(WHAT TO PRODUCE) Each line of the listing must be transcribed exactly, except for the images, which should be excluded.

(SOURCE DATA)
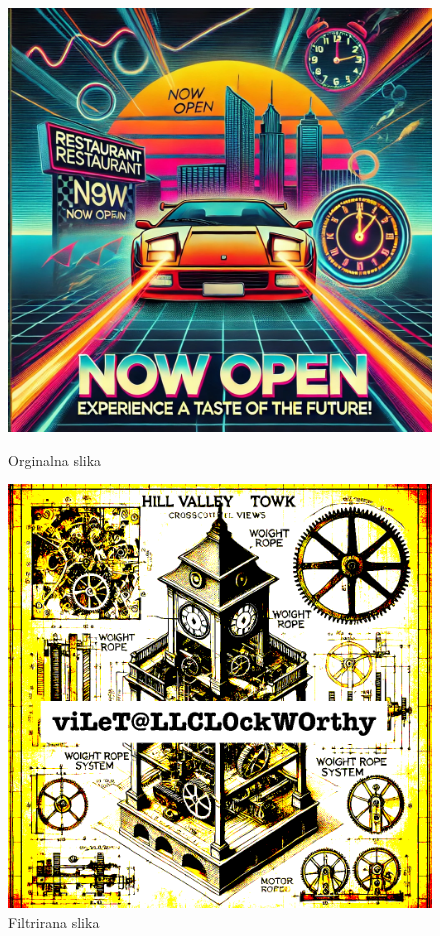 \documentclass{article}
\begin{document}
\begin{figure}[H]
    \centering
    \begin{minipage}{0.5\textwidth}
        \centering
        \includegraphics[width=\linewidth]{resto_trithemius.png}
        \caption{Orginalna slika}
        \label{fig:orginalna}
    \end{minipage}%
    \begin{minipage}{0.5\textwidth}
        \centering
        \includegraphics[width=\linewidth]{image_rgb_1.png}
        \caption{Filtrirana slika}
        \label{fig:filtrirana}
    \end{minipage}
\end{figure}
\end{document}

(ANSWER SECTION)
 \documentclass{article}
\begin{document}
\begin{figure}[H]
    \centering
    \begin{minipage}{0.5\textwidth}
        \centering
        \includegraphics[width=\linewidth]{resto_trithemius.png}
        \caption{Orginalna slika}
        \label{fig:orginalna}
    \end{minipage}%
    \begin{minipage}{0.5\textwidth}
        \centering
        \includegraphics[width=\linewidth]{image_rgb_1.png}
        \caption{Filtrirana slika}
        \label{fig:filtrirana}
    \end{minipage}
\end{figure}
\end{document}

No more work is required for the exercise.